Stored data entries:
----

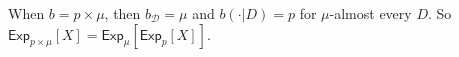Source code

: \documentclass[a4paper,final]{article}
\newcommand\A{\mathcal{A}}
\newcommand\Exp{\mathsf{Exp}}
\newcommand\U{\mathfrak{U}} %
\newcommand{\Decs}{\mathcal{D}}
\newcommand\s{\mathsf{s}}
\newcommand{\n}{\mathsf{n}}
\renewcommand{\nu}{\n}
\renewcommand{\Re}{\mathbb{R}}
\renewcommand{\color}[1]{}
\newenvironment{colored}[1]{\leavevmode\color{#1}}{}
\newcommand*\diff{\mathop{}\!\mathrm{d}}
\newenvironment{CCM rewritten}
{\begingroup\color{blue}} %
{\endgroup}              %
\begin{document}
\begin{colored}{violet}
When $b=p\times\mu$, then $b_\Decs=\mu$ and $b(\cdot|D)=p$ for $\mu$-almost every $D$. So $\Exp_{p\times\mu}[X]=\Exp_{\mu}[\Exp_{p}[X]]$. 

\end{colored}
\end{document}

----

> _YOUR GOAL_
Type out the entries again without a single change, and leave the pictures out.

> _EXERCISE RESULT_
Source code

: \documentclass[a4paper,final]{article}
\newcommand\A{\mathcal{A}}
\newcommand\Exp{\mathsf{Exp}}
\newcommand\U{\mathfrak{U}} %
\newcommand{\Decs}{\mathcal{D}}
\newcommand\s{\mathsf{s}}
\newcommand{\n}{\mathsf{n}}
\renewcommand{\nu}{\n}
\renewcommand{\Re}{\mathbb{R}}
\renewcommand{\color}[1]{}
\newenvironment{colored}[1]{\leavevmode\color{#1}}{}
\newcommand*\diff{\mathop{}\!\mathrm{d}}
\newenvironment{CCM rewritten}
{\begingroup\color{blue}} %
{\endgroup}              %
\begin{document}
\begin{colored}{violet}
When $b=p\times\mu$, then $b_\Decs=\mu$ and $b(\cdot|D)=p$ for $\mu$-almost every $D$. So $\Exp_{p\times\mu}[X]=\Exp_{\mu}[\Exp_{p}[X]]$. 

\end{colored}
\end{document}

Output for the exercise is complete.